TASK DESCRIPTION:
Only the lines holding "first" are wanted here; copy each from the listing.

Segment Start: SUPPLIED RECORDS

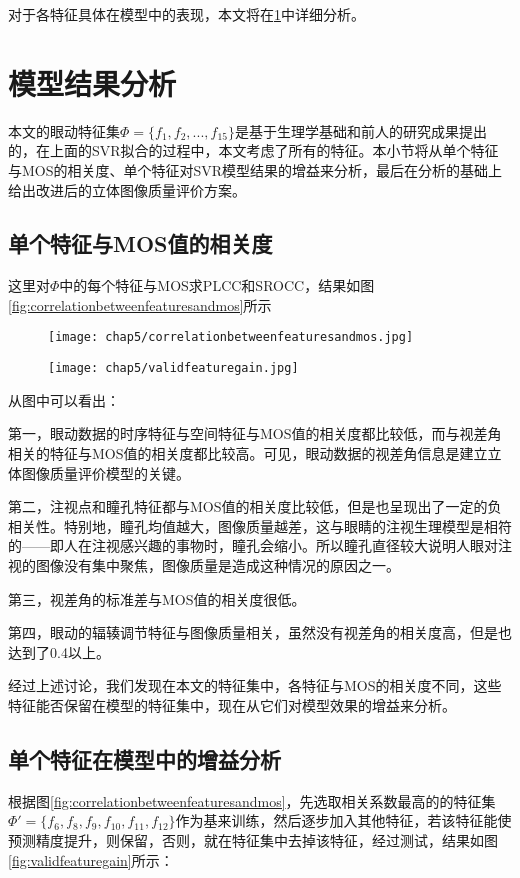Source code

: 对于各特征具体在模型中的表现，本文将在\ref{sec:analysisresult}中详细分析。
\section{模型结果分析}
\label{sec:analysisresult}
本文的眼动特征集$\Phi=\{f_1,f_2,...,f_{15}\}$是基于生理学基础和前人的研究成果提出的，在上面的SVR拟合的过程中，本文考虑了所有的特征。本小节将从单个特征与MOS的相关度、单个特征对SVR模型结果的增益来分析，最后在分析的基础上给出改进后的立体图像质量评价方案。
\subsection{单个特征与MOS值的相关度}
\label{corbetweenfeatureandmos}
这里对$\Phi$中的每个特征与MOS求PLCC和SROCC，结果如图\ref{fig:correlationbetweenfeaturesandmos}所示
\begin{figure}[!htp]
  \centering
  \texttt{[image: chap5/correlationbetweenfeaturesandmos.jpg]}
\end{figure}
\begin{figure}[!htp]
  \centering
  \texttt{[image: chap5/validfeaturegain.jpg]}
\end{figure}
从图中可以看出：

第一，眼动数据的时序特征与空间特征与MOS值的相关度都比较低，而与视差角相关的特征与MOS值的相关度都比较高。可见，眼动数据的视差角信息是建立立体图像质量评价模型的关键。

第二，注视点和瞳孔特征都与MOS值的相关度比较低，但是也呈现出了一定的负相关性。特别地，瞳孔均值越大，图像质量越差，这与眼睛的注视生理模型是相符的------即人在注视感兴趣的事物时，瞳孔会缩小。所以瞳孔直径较大说明人眼对注视的图像没有集中聚焦，图像质量是造成这种情况的原因之一。

第三，视差角的标准差与MOS值的相关度很低。

第四，眼动的辐辏调节特征与图像质量相关，虽然没有视差角的相关度高，但是也达到了0.4以上。

经过上述讨论，我们发现在本文的特征集中，各特征与MOS的相关度不同，这些特征能否保留在模型的特征集中，现在从它们对模型效果的增益来分析。
\subsection{单个特征在模型中的增益分析}
\label{thegainoffeatures}
根据图\ref{fig:correlationbetweenfeaturesandmos}，先选取相关系数最高的的特征集$\Phi '=\{f_6,f_8,f_9,f_{10},f_{11},f_{12}\}$作为基来训练，然后逐步加入其他特征，若该特征能使预测精度提升，则保留，否则，就在特征集中去掉该特征，经过测试，结果如图\ref{fig:validfeaturegain}所示：

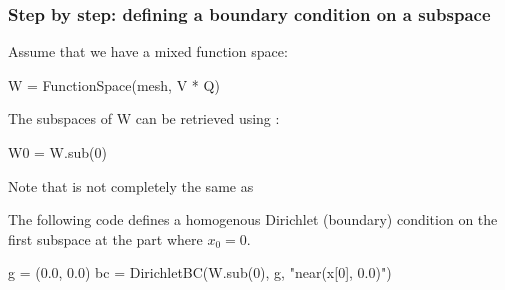 \begin{frame}[fragile]
  \frametitle{Step by step: defining a boundary condition on a subspace}

  Assume that we have a mixed function space:
  \vspace{-1em}
  \begin{python}
W = FunctionSpace(mesh, V * Q)
  \end{python}

\bigskip

The subspaces of W can be retrieved using :
  \vspace{-1em}
  \begin{python}
W0 = W.sub(0)
  \end{python}
Note that  is not completely the same as 

\bigskip

  The following code defines a homogenous Dirichlet (boundary)
  condition on the first subspace at the part where $x_0 = 0$.
  \vspace{-1em}
  \begin{python}
g = (0.0, 0.0)
bc = DirichletBC(W.sub(0), g, "near(x[0], 0.0)")
  \end{python}
\end{frame}
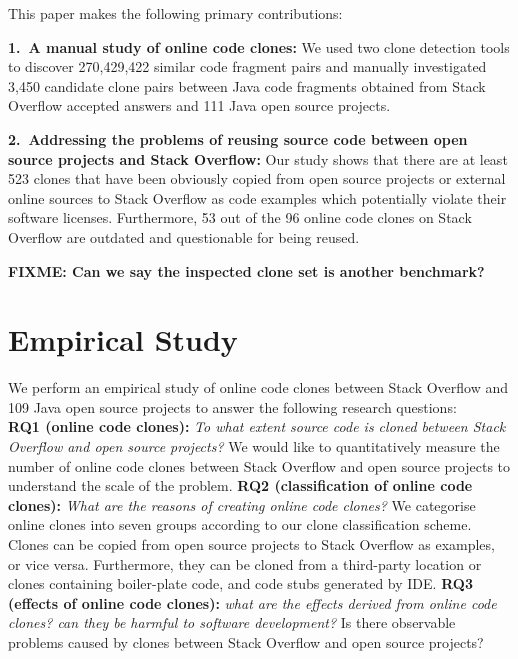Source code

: \documentclass{sig-alternate-05-2015}
\newcommand\FIXME[1]{\textbf{FIXME: #1}}
\begin{document}
This paper makes the following  primary contributions:

\vspace{0.5ex}%
\noindent\textbf{1.~A manual study of online code clones:} 
We used two clone detection tools to discover 270,429,422 similar code fragment pairs and manually investigated 3,450 candidate clone pairs between Java code fragments obtained from Stack Overflow accepted answers and 111 Java open source projects.

\vspace{0.5ex}%
\noindent\textbf{2.~Addressing the problems of reusing source code between open source projects and Stack Overflow:} Our study shows that there are at least 523 clones that have been obviously copied from open source projects or external online sources to Stack Overflow as code examples which potentially violate their software licenses. Furthermore, 53 out of the 96 online code clones on Stack Overflow are outdated and questionable for being reused.

\FIXME{Can we say the inspected clone set is another benchmark?}

\section{Empirical Study}
We perform an empirical study of online code clones between Stack Overflow and 109 Java open source projects to answer the following research questions: \\ 
\textbf{RQ1 (online code clones):} \textit{To what extent  source code is cloned between Stack Overflow and open source projects?} We would like to quantitatively measure the number of online code clones between Stack Overflow and open source projects to understand the scale of the problem. \newline
\textbf{RQ2 (classification of online code clones):} \textit{What are the reasons of creating online code clones?} We categorise online clones into seven groups according to our clone classification scheme. %
Clones can be copied from open source projects to Stack Overflow as examples, or vice versa. Furthermore, they can be cloned from a third-party location or clones containing boiler-plate code, and code stubs generated by IDE. \newline
\textbf{RQ3 (effects of online code clones):} \textit{what are the effects derived from online code clones? can they be harmful to software development?} Is there observable problems caused by clones between Stack Overflow and open source projects?
\end{document}
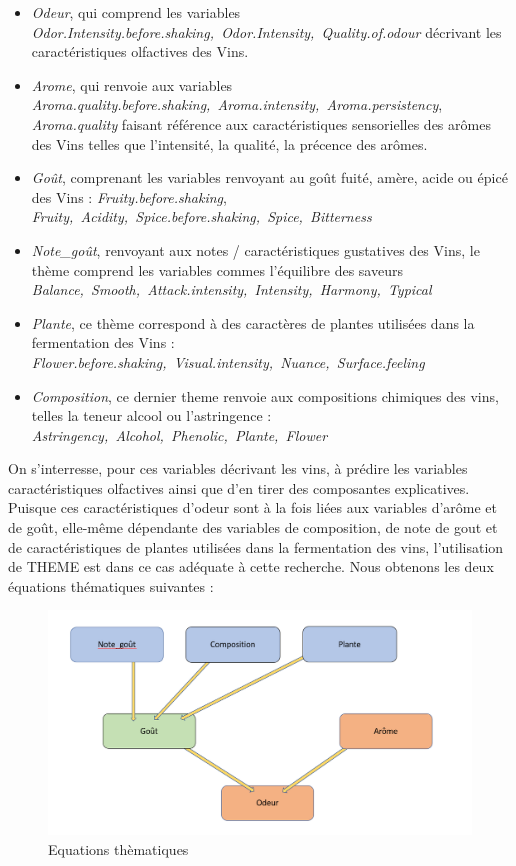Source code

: \documentclass[a4paper,french,10pt]{article}
\begin{document}
\begin{itemize}
	\item \textit{Odeur}, qui comprend les variables \textit{Odor.Intensity.before.shaking,~Odor.Intensity,~Quality.of.odour} décrivant les caractéristiques olfactives des Vins. 
	\item \textit{Arome}, qui renvoie aux variables \textit{Aroma.quality.before.shaking,~Aroma.intensity,~Aroma.persistency}, \textit{Aroma.quality} faisant référence aux caractéristiques sensorielles des arômes des Vins telles que l'intensité, la qualité, la précence des arômes. 
	\item \textit{Goût}, comprenant les variables renvoyant au goût fuité, amère, acide ou épicé des Vins : \textit{Fruity.before.shaking}, \textit{Fruity,~Acidity,~Spice.before.shaking,~Spice,~Bitterness}
	\item \textit{Note\_goût}, renvoyant aux notes / caractéristiques gustatives des Vins, le thème comprend les variables commes l'équilibre des saveurs \textit{Balance,~Smooth,~Attack.intensity,~Intensity,~Harmony,~Typical}
	\item \textit{Plante}, ce thème correspond à des caractères de plantes utilisées dans la fermentation des Vins : \textit{Flower.before.shaking,~Visual.intensity,~Nuance,~Surface.feeling}
	\item \textit{Composition}, ce dernier theme renvoie aux compositions chimiques des vins, telles la teneur alcool ou l'astringence : \textit{Astringency,~Alcohol,~Phenolic,~Plante,~Flower}
\end{itemize} 

\bigskip

On s'interresse, pour ces variables décrivant les vins, à prédire les variables caractéristiques olfactives ainsi que d'en tirer des composantes explicatives. Puisque ces caractéristiques d'odeur sont à la fois liées aux variables d'arôme et de goût, elle-même dépendante des variables de composition, de note de gout et de caractéristiques de plantes utilisées dans la fermentation des vins, l'utilisation de THEME est dans ce cas adéquate à cette recherche. Nous obtenons les deux équations thématiques suivantes : 

\begin{figure}[htp] 
	\centering
	\includegraphics[scale=0.45]{images/Eq_THEME.png}
	\caption{Equations thèmatiques}
\end{figure}
\end{document}
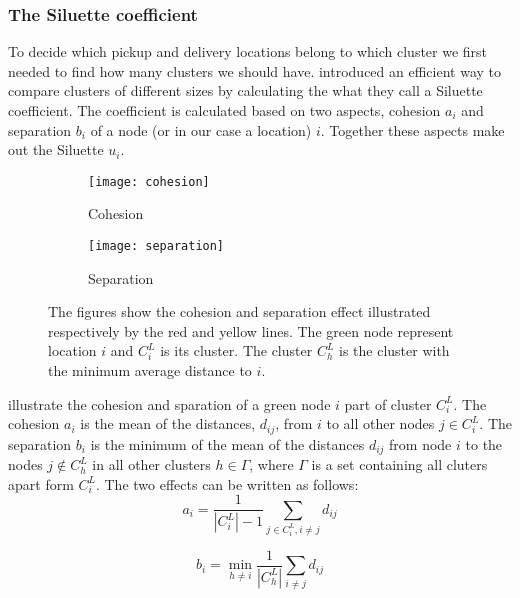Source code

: \documentclass[../main.tex]{subfiles}
\begin{document}
\subsubsection{The Siluette coefficient}
To decide which pickup and delivery locations belong to which cluster we first needed to find how many clusters we should have.  
\cite{kaufman90} introduced an efficient way to compare clusters of different sizes by calculating the what they call a Siluette coefficient.
The coefficient is calculated based on two aspects, cohesion $a_i$ and separation $b_i$ of a node (or in our case a location) $i$. 
Together these aspects make out the Siluette $u_i$.
\begin{figure}
\centering
    \begin{subfigure}[b]{0.35\textwidth}
        \centering
        \texttt{[image: cohesion]}
        \caption{Cohesion}
        \label{fig:cohesion}
    \end{subfigure}
    \hfill
    \begin{subfigure}[b]{0.60\textwidth}
        \centering
        \texttt{[image: separation]}
        \caption{Separation}
        \label{fig:separation}
    \end{subfigure}
    \caption{The figures show the cohesion and separation effect illustrated respectively by the red and yellow lines. The green node represent location $i$ and $C^L_i$ is its cluster. The cluster $C^L_h$ is the cluster with the minimum average distance to $i$. }
    \label{fig:siluette}
\end{figure}


 illustrate the cohesion and sparation of a green node $i$ part of cluster $C^L_i$. 
The cohesion $a_i$ is the mean of the distances, $d_{ij}$, from $i$ to all other nodes $j\in C^L_i$. 
The separation $b_i$ is the minimum of the mean of the distances $d_{ij}$ from node $i$ to the nodes $j\not\in C^L_h$ in all other clusters $h\in \Gamma$, where $\Gamma$ is a set containing all cluters apart form $C^L_i$.
The two effects can be written as follows:
\begin{equation}
    \label{eq:cohesion}
    a_i = \dfrac{1}{|C^L_i|-1}\sum_{j\in C^L_i, i\neq j}{d_{ij}}
\end{equation}

\begin{equation}
    \label{eq:cohesion}
    b_i = \min_{h\neq i} \dfrac{1}{|C^L_h|}\sum_{i\neq j}{d_{ij}}
\end{equation}
\end{document}

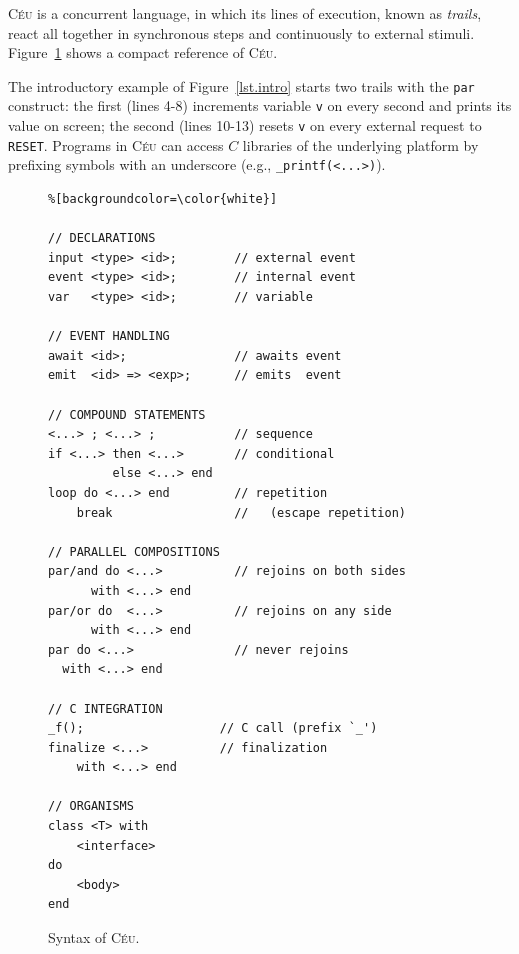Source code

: \documentclass{acm_proc_article-sp}
\newcommand{\CEU}{\textsc{C\'{e}u}\xspace}
\newcommand{\code}[1] {{\small{\texttt{#1}}}}
\newcommand{\1}{\;}
\newcommand{\2}{\;\;}
\newcommand{\3}{\;\;\;}
\newcommand{\5}{\;\;\;\;\;}
\begin{document}
\CEU is a concurrent language, in which its lines of execution, known as 
\emph{trails}, react all together in synchronous steps and continuously to 
external stimuli.
%
Figure~\ref{lst.syntax} shows a compact reference of \CEU.

The introductory example of Figure~\ref{lst.intro} starts two trails with the 
\code{par} construct: the first (lines 4-8) increments variable \code{v} on 
every second and prints its value on screen; the second (lines 10-13) resets 
\code{v} on every external request to \code{RESET}.
%
%
Programs in \CEU can access $C$ libraries of the underlying platform by 
prefixing symbols with an underscore (e.g., \code{\_printf(<...>)}).

\begin{figure}[t]
\begin{lstlisting}%[backgroundcolor=\color{white}]

// DECLARATIONS
input <type> <id>;        // external event
event <type> <id>;        // internal event
var   <type> <id>;        // variable

// EVENT HANDLING
await <id>;               // awaits event
emit  <id> => <exp>;      // emits  event

// COMPOUND STATEMENTS
<...> ; <...> ;           // sequence
if <...> then <...>       // conditional
         else <...> end
loop do <...> end         // repetition
    break                 //   (escape repetition)

// PARALLEL COMPOSITIONS
par/and do <...>          // rejoins on both sides
      with <...> end
par/or do  <...>          // rejoins on any side
      with <...> end
par do <...>              // never rejoins
  with <...> end

// C INTEGRATION
_f();                   // C call (prefix `_')
finalize <...>          // finalization
    with <...> end

// ORGANISMS
class <T> with
    <interface>
do
    <body>
end
\end{lstlisting}
\caption{ Syntax of \CEU.
\label{lst.syntax}
}
\end{figure}

\end{document}
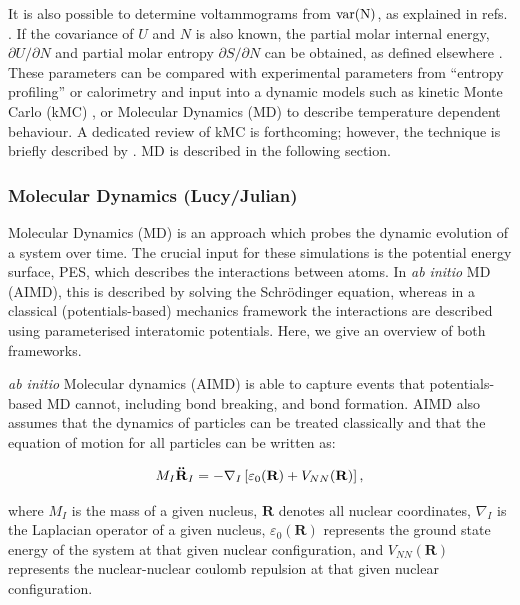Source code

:\documentclass[../main.tex]{subfiles}
\begin{document}
It is also possible to determine voltammograms from $\rm{var}(N)$, as explained in refs. \cite{mercer_influence_2017,darling1999}. If the covariance of $U$ and $N$ is also known, the partial molar internal energy, $\partial{U}/\partial{N}$ and partial molar entropy $\partial{S}/\partial{N}$ can be obtained, as defined elsewhere \cite{mercer_influence_2017,Kim2001h}. These parameters can be compared with experimental parameters from ``entropy profiling'' or calorimetry \cite{mercer_influence_2017,schlueter_quantifying_2018, Mercer2019,THOMAS2003844,zhang2017} and input into a dynamic models such as kinetic Monte Carlo (kMC) \cite{gavilan-arriazu_kinetic_2020,darling1999,gavilan-arriazu_effect_2020,persson2010}, or Molecular Dynamics (MD) to describe temperature dependent behaviour. A dedicated review of kMC is forthcoming; however, the technique is briefly described by \citeauthor{VanderVen2020}. \cite{VanderVen2020} MD is described in the following section.

\subsubsection{Molecular Dynamics (Lucy/Julian)}
\label{sec:molecular_dynamics}
Molecular Dynamics (MD) is an approach which probes the dynamic evolution of a system over time. The crucial input for these simulations is the potential energy surface, PES, which describes the interactions between atoms. In \textit{ab initio} MD (AIMD), this is described by solving the Schr\"{o}dinger equation, whereas in a classical (potentials-based) mechanics framework the interactions are described using parameterised interatomic potentials. Here, we give an overview of both frameworks.

\textit{ab initio} Molecular dynamics (AIMD) is able to capture events that potentials-based MD cannot, including bond breaking, and bond formation. AIMD also assumes that the dynamics of particles can be treated classically and that the equation of motion for all particles can be written as:

\begin{equation}
    \label{eq:eom}
    M_I \textrm{\textbf{\"{R}}} _I=-\nabla_I\left[ \varepsilon_0(\textbf{R})+V_{NN}(\mathbf{R})\right],
\end{equation}

where $M_I$ is the mass of a given nucleus, $\textbf{R}$ denotes all nuclear coordinates, $\nabla_I$ is the Laplacian operator of a given nucleus, $\varepsilon_0(\textbf{R})$ represents the ground state energy of the system at that given nuclear configuration, and $V_{NN}(\textbf{R})$ represents the nuclear-nuclear coulomb repulsion at that given nuclear configuration. 
\end{document}

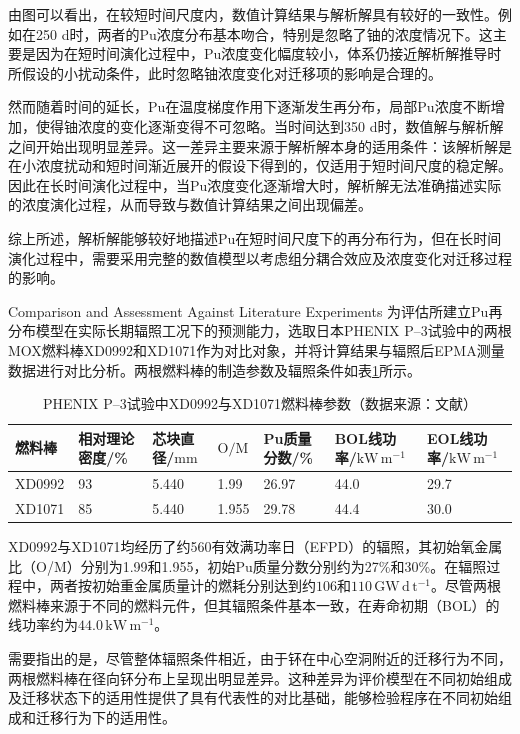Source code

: 由图可以看出，在较短时间尺度内，数值计算结果与解析解具有较好的一致性。例如在250 d时，两者的Pu浓度分布基本吻合，特别是忽略了铀的浓度情况下。这主要是因为在短时间演化过程中，Pu浓度变化幅度较小，体系仍接近解析解推导时所假设的小扰动条件，此时忽略铀浓度变化对迁移项的影响是合理的。

然而随着时间的延长，Pu在温度梯度作用下逐渐发生再分布，局部Pu浓度不断增加，使得铀浓度的变化逐渐变得不可忽略。当时间达到350 d时，数值解与解析解之间开始出现明显差异。这一差异主要来源于解析解本身的适用条件：该解析解是在小浓度扰动和短时间渐近展开的假设下得到的，仅适用于短时间尺度的稳定解。因此在长时间演化过程中，当Pu浓度变化逐渐增大时，解析解无法准确描述实际的浓度演化过程，从而导致与数值计算结果之间出现偏差。

综上所述，解析解能够较好地描述Pu在短时间尺度下的再分布行为，但在长时间演化过程中，需要采用完整的数值模型以考虑组分耦合效应及浓度变化对迁移过程的影响。

{Comparison and Assessment Against Literature Experiments}
为评估所建立Pu再分布模型在实际长期辐照工况下的预测能力，选取日本PHENIX P--3试验中的两根MOX燃料棒XD0992和XD1071\cite{zotero-item-2022}作为对比对象，并将计算结果与辐照后EPMA测量数据进行对比分析。两根燃料棒的制造参数及辐照条件如表\ref{tab:pu_experiment}所示。

\begin{table}[htbp]
	\centering
	\caption{PHENIX P--3试验中XD0992与XD1071燃料棒参数（数据来源：文献\cite{zotero-item-2022}）}
	\label{tab:pu_experiment}
	\begin{tabularx}{\textwidth}{X X X X X X X}
		\toprule
		燃料棒 & 相对理论密度/\% & 芯块直径/$\mathrm{mm}$ & $\mathrm{O/M}$ & Pu质量分数/\% &
		BOL线功率/$\mathrm{kW\,m^{-1}}$ & EOL线功率/$\mathrm{kW\,m^{-1}}$ \\
		\midrule
		XD0992 & 93 & 5.440 & 1.99  & 26.97 & 44.0 & 29.7 \\
		XD1071 & 85 & 5.440 & 1.955 & 29.78 & 44.4 & 30.0 \\
		\bottomrule
	\end{tabularx}
\end{table}

XD0992与XD1071均经历了约560有效满功率日（EFPD）的辐照，其初始氧金属比（O/M）分别为1.99和1.955，初始Pu质量分数分别约为27\%和30\%。在辐照过程中，两者按初始重金属质量计的燃耗分别达到约$106$和$110\,\mathrm{GW\,d\,t^{-1}}$。尽管两根燃料棒来源于不同的燃料元件，但其辐照条件基本一致，在寿命初期（BOL）的线功率约为$44.0\,\mathrm{kW\,m^{-1}}$。

需要指出的是，尽管整体辐照条件相近，由于钚在中心空洞附近的迁移行为不同，两根燃料棒在径向钚分布上呈现出明显差异。这种差异为评价模型在不同初始组成及迁移状态下的适用性提供了具有代表性的对比基础，能够检验程序在不同初始组成和迁移行为下的适用性。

Segment End: SUPPLIED RECORDS

TASK RESULT:
  condition on the first subspace at the part where $x_0 = 0$.
To decide which pickup and delivery locations belong to which cluster we first needed to find how many clusters we should have.  
\code{par} construct: the first (lines 4-8) increments variable \code{v} on 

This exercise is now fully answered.